3 stars to Nexus: A Science-Fiction Thriller, by Douglas E. Richards
Book Description:
Three impossible objects with the mass of neutron stars are hurtling toward Earth. Will they shatter reality as we know it? Or crush humanity to dust? Multimillion-copy bestselling authors Douglas E. Richards and Joshua T. Calvert deliver a mind-bending near-future thriller that fuses cutting-edge physics with the deepest secrets of ancient Egypt. When physicist Lukas Heuer discovers three anomalous pyramid-shaped objects in deep space, hurtling toward Earth, he knows humanity’s days are numbered. Because the objects are so massive, if he and a small group of scientists can’t unravel their purpose and origin, their gravitational pull will tear Earth to rubble—before they even get close. Half a world away, archaeologist Mira Najafi discovers a hidden passage in the Great Pyramid containing an ancient drawing of three black pyramids against a blue sky—a clue her vanished father left for her fifteen years ago, the last trace of the man she never stopped searching for. Two seemingly unrelated discoveries. One impossible convergence. As Lukas and Mira race toward the same cosmic nexus, they uncover a presence that has been watching humanity for millennia—a presence now awakening in our solar system. Because these physics-defying objects aren’t just arriving. They’re returning. What follows is a desperate mission to the edge of human a journey that will force a handful of scientists and explorers to confront the limits of physics, consciousness, and reality itself. Because the pyramids aren’t just objects. They’re keys—and the door they open may change humanity forever . . . or erase it entirely. Nexus is a high-concept, high-stakes thriller that will leave you questioning the nature of reality, and what it really means to be awake.
My Thoughts:
I despise alien stories around the pyramids or other ancient discoveries, they just don't sit well with me. So it's a testament to how much I like Doug's work that I picked this up in the first place. I enjoyed it to a degree, although it was missing a surprising number of Doug's tropes and the reverence for the US president, although not holy new, stuck in my craw given the current incumbent. That's nothing I can blame the authors for, of course. I quite liked the characters for the most part, although the relationship between Heuer and Mendoza felt thrown in my face and there were a few minor editing tweaks that made this one feel not as tight as some of Doug's others. As always, I liked the authors note at the end. So even if this particular twist on the genre didn't overly appeal, I enjoyed the story for what it was.
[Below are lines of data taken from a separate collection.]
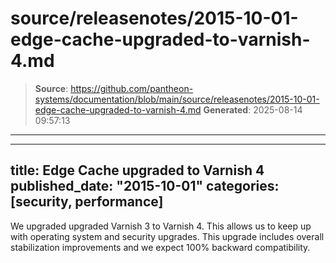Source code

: # source/releasenotes/2015-10-01-edge-cache-upgraded-to-varnish-4.md

> **Source**: https://github.com/pantheon-systems/documentation/blob/main/source/releasenotes/2015-10-01-edge-cache-upgraded-to-varnish-4.md
> **Generated**: 2025-08-14 09:57:13

---

---
title: Edge Cache upgraded to Varnish 4
published_date: "2015-10-01"
categories: [security, performance]
---
We upgraded upgraded Varnish 3 to Varnish 4. This allows us to keep up with operating system and security upgrades. This upgrade includes overall stabilization improvements and we expect 100% backward compatibility.
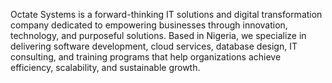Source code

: Octate Systems is a forward-thinking IT solutions and digital transformation company dedicated to empowering businesses through innovation, technology, and purposeful solutions. Based in Nigeria, we specialize in delivering software development, cloud services, database design, IT consulting, and training programs that help organizations achieve efficiency, scalability, and sustainable growth.
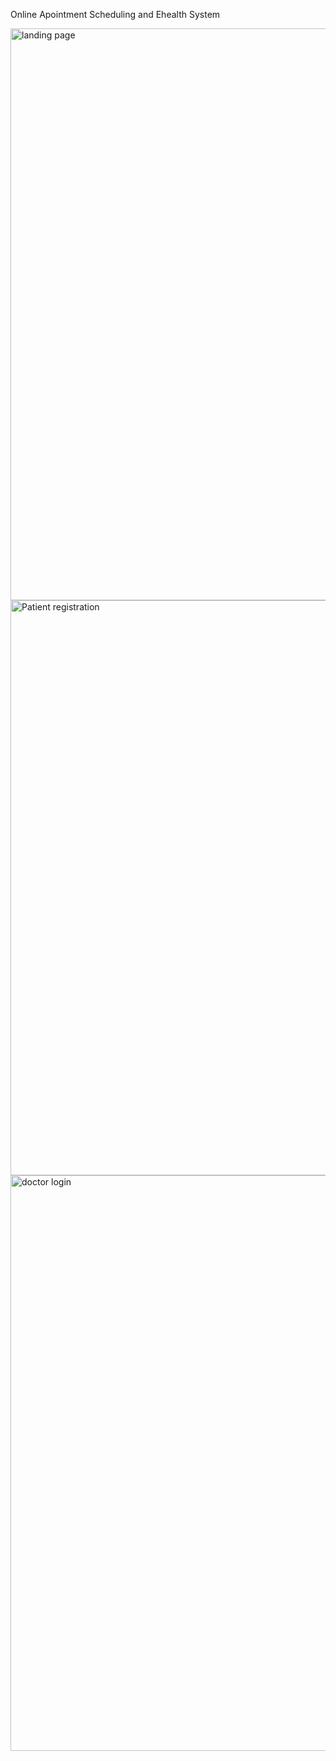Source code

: Online Apointment Scheduling and Ehealth System

<img width="915" alt="landing page" src="https://github.com/StephenLouieMiranda/Appointment-Scheduling/assets/137055464/d7b33706-d741-4f68-af2f-4ab1e54ac90f">
<img width="920" alt="Patient registration" src="https://github.com/StephenLouieMiranda/Appointment-Scheduling/assets/137055464/280b763b-234d-42e5-b266-9b326a2dd904">
<img width="921" alt="doctor login" src="https://github.com/StephenLouieMiranda/Appointment-Scheduling/assets/137055464/126076b8-ad70-48e8-a19a-f6b4daf6fc5e">
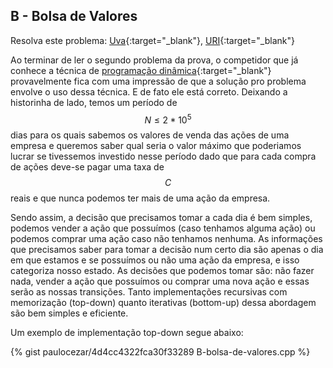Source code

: 
## B - Bolsa de Valores

Resolva este problema:
[Uva][uva-12951]{:target="_blank"},
[URI][uri-1932]{:target="_blank"}


Ao terminar de ler o segundo problema da prova, o competidor que já conhece
a técnica de [programação dinâmica][wkp-dp1]{:target="_blank"} provavelmente
fica com uma impressão de que a solução pro problema envolve o uso dessa
técnica. E de fato ele está correto. Deixando a historinha de lado, temos um
período de $$N \leq 2*10^5$$ dias para os quais sabemos os valores de venda das
ações de uma empresa e queremos saber qual seria o valor máximo que poderiamos 
lucrar se tivessemos investido nesse período dado que para cada compra de ações
deve-se pagar uma taxa de $$C$$ reais e que nunca podemos ter mais de uma ação
da empresa.

Sendo assim, a decisão que precisamos tomar a cada dia é bem simples, podemos
vender a ação que possuímos (caso tenhamos alguma ação) ou podemos comprar uma
ação caso não tenhamos nenhuma. As informações que precisamos saber para tomar
a decisão num certo dia são apenas o dia em que estamos e se possuímos ou não
uma ação da empresa, e isso categoriza nosso estado. As decisões que podemos
tomar são: não fazer nada, vender a ação que possuímos ou comprar uma nova ação
e essas serão as nossas transições. Tanto implementações recursivas com 
memorização (top-down) quanto iterativas (bottom-up) dessa abordagem são bem
simples e eficiente.

Um exemplo de implementação top-down segue abaixo:

{% gist paulocezar/4d4cc4322fca30f33289 B-bolsa-de-valores.cpp %}


[uva-12951]:	https://uva.onlinejudge.org/index.php?option=onlinejudge&page=show_problem&problem=4830
[uri-1932]:		https://www.urionlinejudge.com.br/judge/pt/problems/view/1932
[wkp-dp1]:		https://en.wikipedia.org/wiki/Dynamic_programming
This Book: has 349 pages, a community rating of 4.33.
DNF
First time this year I've given a chunk of time to a book and stepped away, but I really didn't fancy carrying on with Rogue Timeline by Martin Corleyne. I was enjoying it to a point, but I found things a bit too whimsical and weird to keep my interest.
Coming up
April looks to be a pretty huge month for new reads of interest: New novels from S.L. Huang, Mike Chen, Sylvain Neuvel and Dayton Ward are tentatively on the agenda. Quite how many I'll be able to buy, beg or borrow - aside from be awake to enjoy - we'll see.